During the period under review, revenue decreased by 10% to A$264.2-million, compared with A$293.7-million in 2013, while an after-tax loss of A$32-million was recorded in 2014, compared with an after-tax profit of A$41.8-million in 2013.
The ASX- and TSX-listed miner said that the full-year loss included a foreign exchange rate loss of A$21.6-million, redundancy costs of A$3.1-million and a provision for doubtful debts of A$3-million.
“Our financial performance in 2014 was disappointing relative to the prior financial year; however, the result needs to be seen in context,” said MD Jeff Quartermaine.
He noted that in 2013, the company’s profit was enhanced by foreign exchange gains, while Perseus incurred material foreign exchange losses in 2014, arising from pronounced movements in the US dollar and the Ghanaian cedi against the Australian dollar.
The foreign exchange movements accounted for over 60% of the turnaround in the result.
“Notwithstanding this change, we did have a challenging year at our Edikan gold mine, which resulted in gold production falling short of budget by around 10%, due in part to a fire in the processing plant in April, a transformer failure in June, and unreliable grid power supply during the course of the year,” Quartermaine said.
He noted that the company had also experienced escalating mining costs, which currently represented around 55% of Perseus’ cost base.
Gold production from the Edikan mine declined to 180 519 oz during the full-year under review, compared with the 208 444 oz produced in the previous financial year, while all-in costs (AIC) increased to $1 294/oz, from $1 150/oz reported in 2013.

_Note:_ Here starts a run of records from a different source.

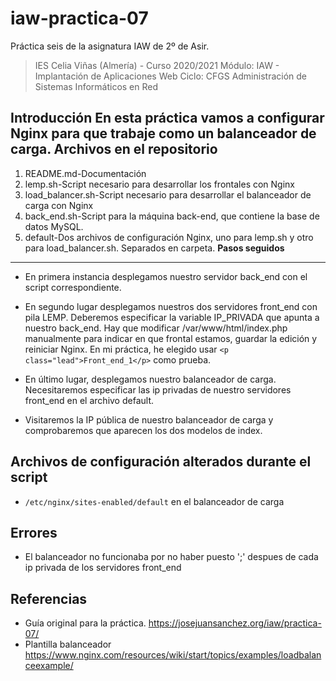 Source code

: # iaw-practica-07
Práctica seis de la asignatura IAW de 2º de Asir.

> IES Celia Viñas (Almería) - Curso 2020/2021
Módulo: IAW - Implantación de Aplicaciones Web
Ciclo: CFGS Administración de Sistemas Informáticos en Red

**Introducción**
En esta práctica vamos a configurar Nginx para que trabaje como un balanceador de carga.
**Archivos en el repositorio**
------------
1. README.md-Documentación
2. lemp.sh-Script necesario para desarrollar los frontales con Nginx
3. load_balancer.sh-Script necesario para desarrollar el balanceador de carga con Nginx
4. back_end.sh-Script para la máquina back-end, que contiene la base de datos MySQL.
5. default-Dos archivos de configuración Nginx, uno para lemp.sh y otro para load_balancer.sh. Separados en carpeta. 
**Pasos seguidos**
------------
- En primera instancia desplegamos nuestro servidor back_end con el script correspondiente.

- En segundo lugar desplegamos nuestros dos servidores front_end con pila LEMP. Deberemos especificar la variable IP_PRIVADA que apunta a nuestro back_end. Hay que modificar /var/www/html/index.php manualmente para indicar en que frontal estamos, guardar la edición y reiniciar Nginx. En mi práctica, he elegido usar `<p class="lead">Front_end_1</p>` como prueba.

- En último lugar, desplegamos nuestro balanceador de carga. Necesitaremos especificar las ip privadas de nuestro servidores front_end en el archivo default.

- Visitaremos la IP pública de nuestro balanceador de carga y comprobaremos que aparecen los dos modelos de index.

**Archivos de configuración alterados durante el script**
------------
- `/etc/nginx/sites-enabled/default` en el balanceador de carga

**Errores**
------------
- El balanceador no funcionaba por no haber puesto ';' despues de cada ip privada de los servidores front_end

**Referencias**
------------
- Guía original para la práctica.
https://josejuansanchez.org/iaw/practica-07/
- Plantilla balanceador
https://www.nginx.com/resources/wiki/start/topics/examples/loadbalanceexample/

Quartermaine was hopeful that 2015 would be a better year for the gold miner, with an increase in gold production expected owing to improved grades at Edikan, as well as improvements in the operating parameters, including plant availability, run-time and gold recovery.
“In addition, a series of measures are being implemented to further reduce the cost base of the company, in particular the costs of mining,” he said.
Gold production from Edikan was expected to reach between 210 000 oz and 230 000 oz during 2015, at AIC of between $1 100/oz and $1 200/oz.